Variations and the wider family
Tortellini have larger relatives. Tortelloni are the bigger cousins, usually filled not with meat but with ricotta and spinach or with squash, and served with butter rather than broth. Across Emilia-Romagna the filling and the serving shift town by town according to local custom, and the dried, packaged versions that now reach supermarkets from Tokyo to Toronto have carried an appetite for the shape far beyond Italy, even if they rarely match the hand-folded original. The shape has travelled; the deed of 1974 has not, and that gap between the protected ideal and the global imitation is itself part of the dish’s story.
The sfoglina’s craft
The deed of 1974 governs the filling, but the soul of a tortellino is the dough, and that belongs to the sfoglina — traditionally a woman, who rolls sfoglia, the sheet of egg pasta, entirely by hand with a long thin rolling pin called a mattarello. The Emilian standard is exacting: the sheet must be rolled until it is almost translucent, thin enough to read a newspaper through, and yet strong enough to be cut into small squares, filled and twisted without tearing. Machine-rolled pasta, however convenient, is slightly slicker and less porous, and purists insist it holds sauce and broth less well than the faintly rough surface left by a wooden pin.

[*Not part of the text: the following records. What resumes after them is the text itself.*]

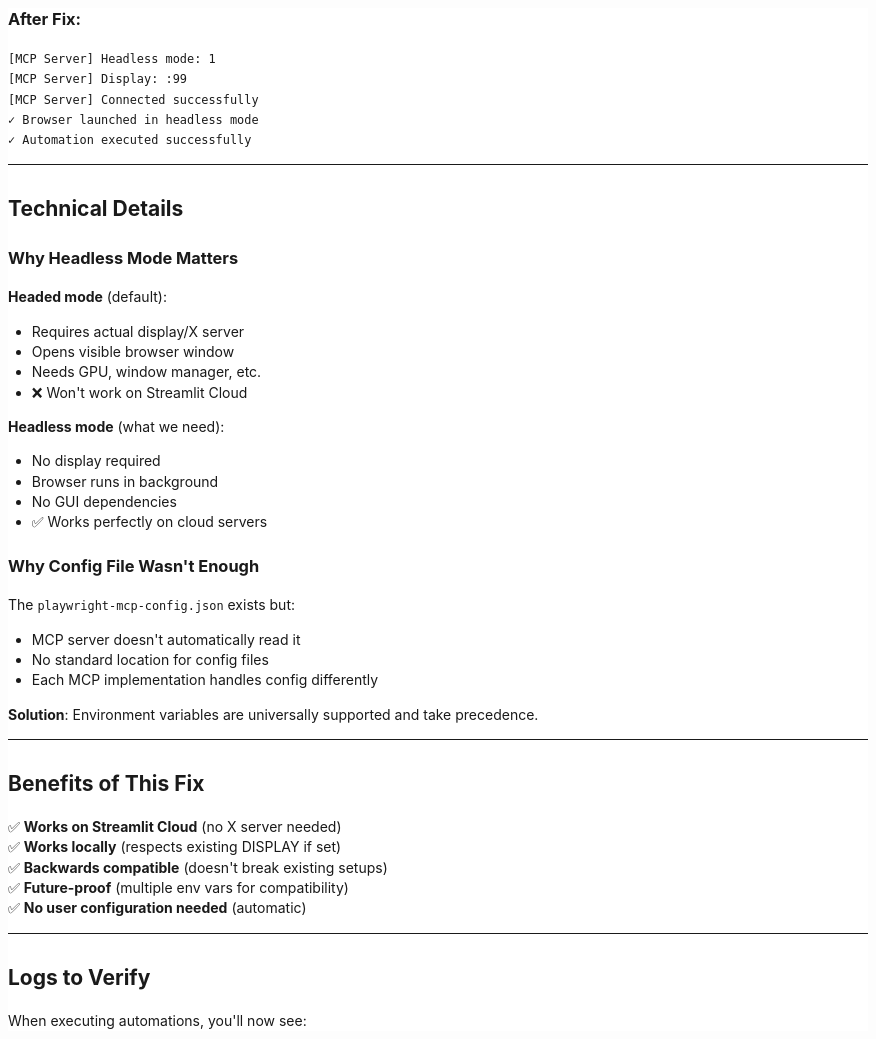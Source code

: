 ### After Fix:
```
[MCP Server] Headless mode: 1
[MCP Server] Display: :99
[MCP Server] Connected successfully
✓ Browser launched in headless mode
✓ Automation executed successfully
```

---

## Technical Details

### Why Headless Mode Matters

**Headed mode** (default):
- Requires actual display/X server
- Opens visible browser window
- Needs GPU, window manager, etc.
- ❌ Won't work on Streamlit Cloud

**Headless mode** (what we need):
- No display required
- Browser runs in background
- No GUI dependencies
- ✅ Works perfectly on cloud servers

### Why Config File Wasn't Enough

The `playwright-mcp-config.json` exists but:
- MCP server doesn't automatically read it
- No standard location for config files
- Each MCP implementation handles config differently

**Solution**: Environment variables are universally supported and take precedence.

---

## Benefits of This Fix

✅ **Works on Streamlit Cloud** (no X server needed)  
✅ **Works locally** (respects existing DISPLAY if set)  
✅ **Backwards compatible** (doesn't break existing setups)  
✅ **Future-proof** (multiple env vars for compatibility)  
✅ **No user configuration needed** (automatic)

---

## Logs to Verify

When executing automations, you'll now see:
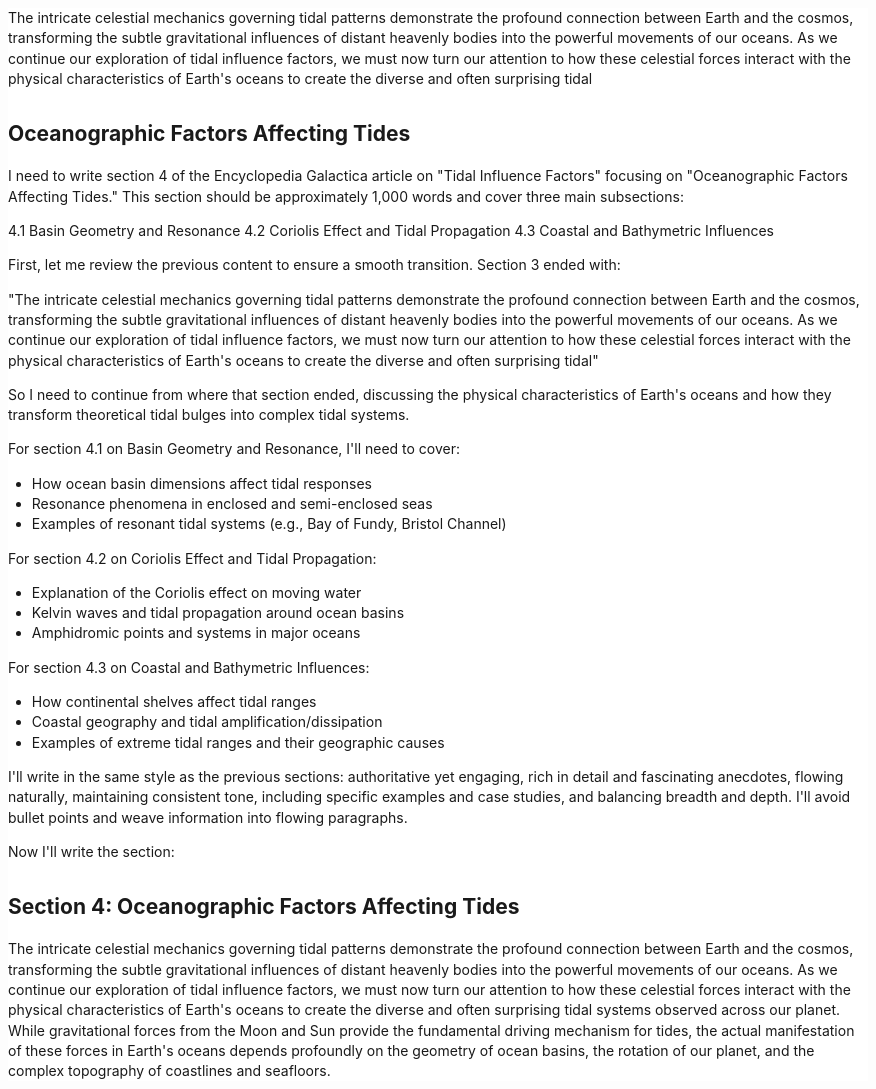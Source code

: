 The intricate celestial mechanics governing tidal patterns demonstrate the profound connection between Earth and the cosmos, transforming the subtle gravitational influences of distant heavenly bodies into the powerful movements of our oceans. As we continue our exploration of tidal influence factors, we must now turn our attention to how these celestial forces interact with the physical characteristics of Earth's oceans to create the diverse and often surprising tidal

## Oceanographic Factors Affecting Tides

<think>I need to write section 4 of the Encyclopedia Galactica article on "Tidal Influence Factors" focusing on "Oceanographic Factors Affecting Tides." This section should be approximately 1,000 words and cover three main subsections:

4.1 Basin Geometry and Resonance
4.2 Coriolis Effect and Tidal Propagation
4.3 Coastal and Bathymetric Influences

First, let me review the previous content to ensure a smooth transition. Section 3 ended with:

"The intricate celestial mechanics governing tidal patterns demonstrate the profound connection between Earth and the cosmos, transforming the subtle gravitational influences of distant heavenly bodies into the powerful movements of our oceans. As we continue our exploration of tidal influence factors, we must now turn our attention to how these celestial forces interact with the physical characteristics of Earth's oceans to create the diverse and often surprising tidal"

So I need to continue from where that section ended, discussing the physical characteristics of Earth's oceans and how they transform theoretical tidal bulges into complex tidal systems.

For section 4.1 on Basin Geometry and Resonance, I'll need to cover:
- How ocean basin dimensions affect tidal responses
- Resonance phenomena in enclosed and semi-enclosed seas
- Examples of resonant tidal systems (e.g., Bay of Fundy, Bristol Channel)

For section 4.2 on Coriolis Effect and Tidal Propagation:
- Explanation of the Coriolis effect on moving water
- Kelvin waves and tidal propagation around ocean basins
- Amphidromic points and systems in major oceans

For section 4.3 on Coastal and Bathymetric Influences:
- How continental shelves affect tidal ranges
- Coastal geography and tidal amplification/dissipation
- Examples of extreme tidal ranges and their geographic causes

I'll write in the same style as the previous sections: authoritative yet engaging, rich in detail and fascinating anecdotes, flowing naturally, maintaining consistent tone, including specific examples and case studies, and balancing breadth and depth. I'll avoid bullet points and weave information into flowing paragraphs.

Now I'll write the section:

## Section 4: Oceanographic Factors Affecting Tides

The intricate celestial mechanics governing tidal patterns demonstrate the profound connection between Earth and the cosmos, transforming the subtle gravitational influences of distant heavenly bodies into the powerful movements of our oceans. As we continue our exploration of tidal influence factors, we must now turn our attention to how these celestial forces interact with the physical characteristics of Earth's oceans to create the diverse and often surprising tidal systems observed across our planet. While gravitational forces from the Moon and Sun provide the fundamental driving mechanism for tides, the actual manifestation of these forces in Earth's oceans depends profoundly on the geometry of ocean basins, the rotation of our planet, and the complex topography of coastlines and seafloors.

The folding itself is a feat of speed in skilled hands. A practised maker can shape thousands in a day, dabbing filling onto each square, folding it into a triangle, then wrapping it around a fingertip and pinching the two corners together to form the ring. The finished tortellino is tiny — the regional ideal is small enough that a generous spoonful holds many at once — and the uniformity of a good batch, every ring the same size and tightness, is precisely what marks out an expert. It is unglamorous, repetitive, deeply skilled work, and it survives today largely because of festivals, restaurants and days like this one that keep paying for it.
Fun facts
- The official recipe was registered before a notary on 7 December 1974, complete with the mayor’s signature — making the tortellino one of very few foods with a formal legal document defining it.

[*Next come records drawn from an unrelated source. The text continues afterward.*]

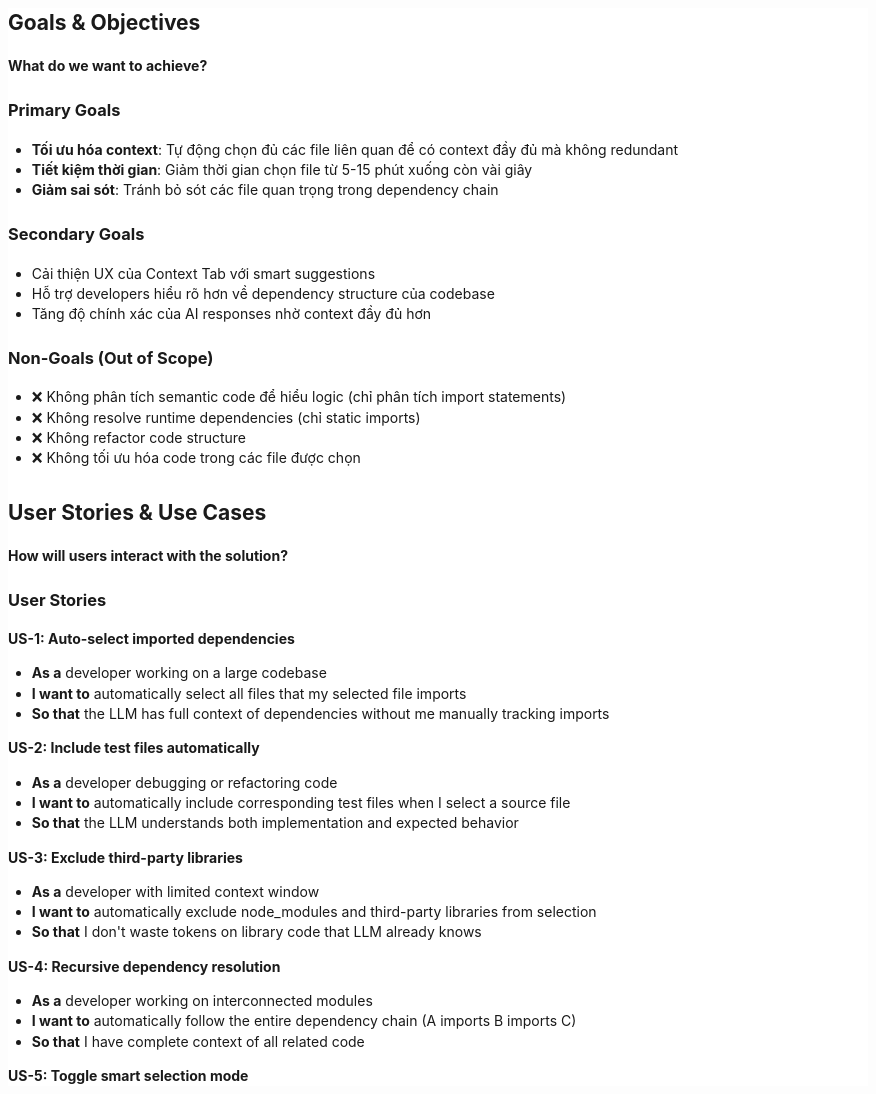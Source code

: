 ## Goals & Objectives

**What do we want to achieve?**

### Primary Goals

- **Tối ưu hóa context**: Tự động chọn đủ các file liên quan để có context đầy đủ mà không redundant
- **Tiết kiệm thời gian**: Giảm thời gian chọn file từ 5-15 phút xuống còn vài giây
- **Giảm sai sót**: Tránh bỏ sót các file quan trọng trong dependency chain

### Secondary Goals

- Cải thiện UX của Context Tab với smart suggestions
- Hỗ trợ developers hiểu rõ hơn về dependency structure của codebase
- Tăng độ chính xác của AI responses nhờ context đầy đủ hơn

### Non-Goals (Out of Scope)

- ❌ Không phân tích semantic code để hiểu logic (chỉ phân tích import statements)
- ❌ Không resolve runtime dependencies (chỉ static imports)
- ❌ Không refactor code structure
- ❌ Không tối ưu hóa code trong các file được chọn

## User Stories & Use Cases

**How will users interact with the solution?**

### User Stories

**US-1: Auto-select imported dependencies**

- **As a** developer working on a large codebase
- **I want to** automatically select all files that my selected file imports
- **So that** the LLM has full context of dependencies without me manually tracking imports

**US-2: Include test files automatically**

- **As a** developer debugging or refactoring code
- **I want to** automatically include corresponding test files when I select a source file
- **So that** the LLM understands both implementation and expected behavior

**US-3: Exclude third-party libraries**

- **As a** developer with limited context window
- **I want to** automatically exclude node_modules and third-party libraries from selection
- **So that** I don't waste tokens on library code that LLM already knows

**US-4: Recursive dependency resolution**

- **As a** developer working on interconnected modules
- **I want to** automatically follow the entire dependency chain (A imports B imports C)
- **So that** I have complete context of all related code

**US-5: Toggle smart selection mode**
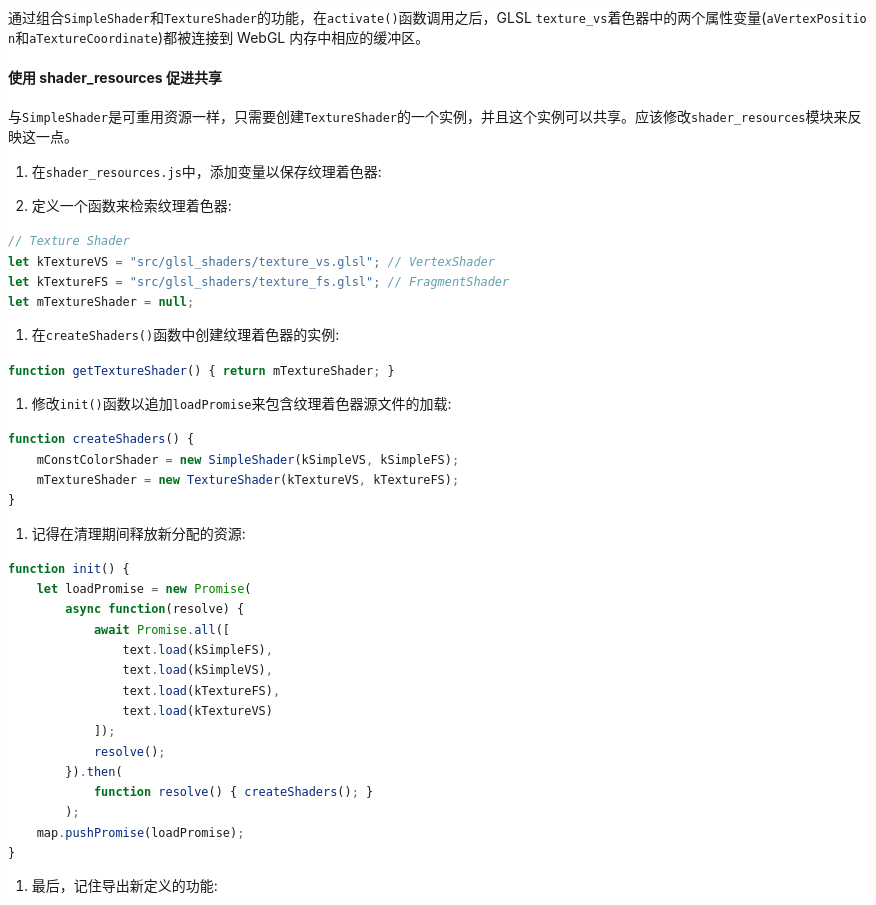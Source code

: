 通过组合`SimpleShader`和`TextureShader`的功能，在`activate()`函数调用之后，GLSL `texture_vs`着色器中的两个属性变量(`aVertexPosition`和`aTextureCoordinate`)都被连接到 WebGL 内存中相应的缓冲区。

#### 使用 shader_resources 促进共享

与`SimpleShader`是可重用资源一样，只需要创建`TextureShader`的一个实例，并且这个实例可以共享。应该修改`shader_resources`模块来反映这一点。

1.  在`shader_resources.js`中，添加变量以保存纹理着色器:

1.  定义一个函数来检索纹理着色器:

```js
// Texture Shader
let kTextureVS = "src/glsl_shaders/texture_vs.glsl"; // VertexShader
let kTextureFS = "src/glsl_shaders/texture_fs.glsl"; // FragmentShader
let mTextureShader = null;

```

1.  在`createShaders()`函数中创建纹理着色器的实例:

```js
function getTextureShader() { return mTextureShader; }

```

1.  修改`init()`函数以追加`loadPromise`来包含纹理着色器源文件的加载:

```js
function createShaders() {
    mConstColorShader = new SimpleShader(kSimpleVS, kSimpleFS);
    mTextureShader = new TextureShader(kTextureVS, kTextureFS);
}

```

1.  记得在清理期间释放新分配的资源:

```js
function init() {
    let loadPromise = new Promise(
        async function(resolve) {
            await Promise.all([
                text.load(kSimpleFS),
                text.load(kSimpleVS),
                text.load(kTextureFS),
                text.load(kTextureVS)
            ]);
            resolve();
        }).then(
            function resolve() { createShaders(); }
        );
    map.pushPromise(loadPromise);
}

```

1.  最后，记住导出新定义的功能:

- The founding legend holds that the shape imitates the navel of the goddess Venus, glimpsed by a smitten innkeeper through a keyhole, which is why tortellini are sometimes nicknamed “Venus’s navel”.
- The registered broth must, by the terms of the deed, be made from a farmyard capon — a castrated rooster — and nothing else.
- The Dotta Confraternita del Tortellino, the brotherhood that guards the recipe, was founded in 1965 and still inducts members in formal ceremonies.
- Castelfranco Emilia, the town often credited as the birthplace, switched from Bologna’s province to Modena’s in 1929, neatly handing both cities a way to claim the dish.
A closing reflection
There is something almost touching in the idea of a city summoning a notary to defend a thumbnail of pasta. It would be easy to read the deed of 1974 as bureaucratic absurdity, but it is really an act of love dressed in legal clothing — an attempt to make sure that a piece of inherited skill is not quietly lost to convenience. The tortellino cannot be hurried; each one is folded singly, by hand, and that resistance to speed is exactly what its guardians wanted to preserve. To eat a bowl of them in broth is to taste the argument the document was making: that some things are worth slowing down for, and worth writing down before they slip away.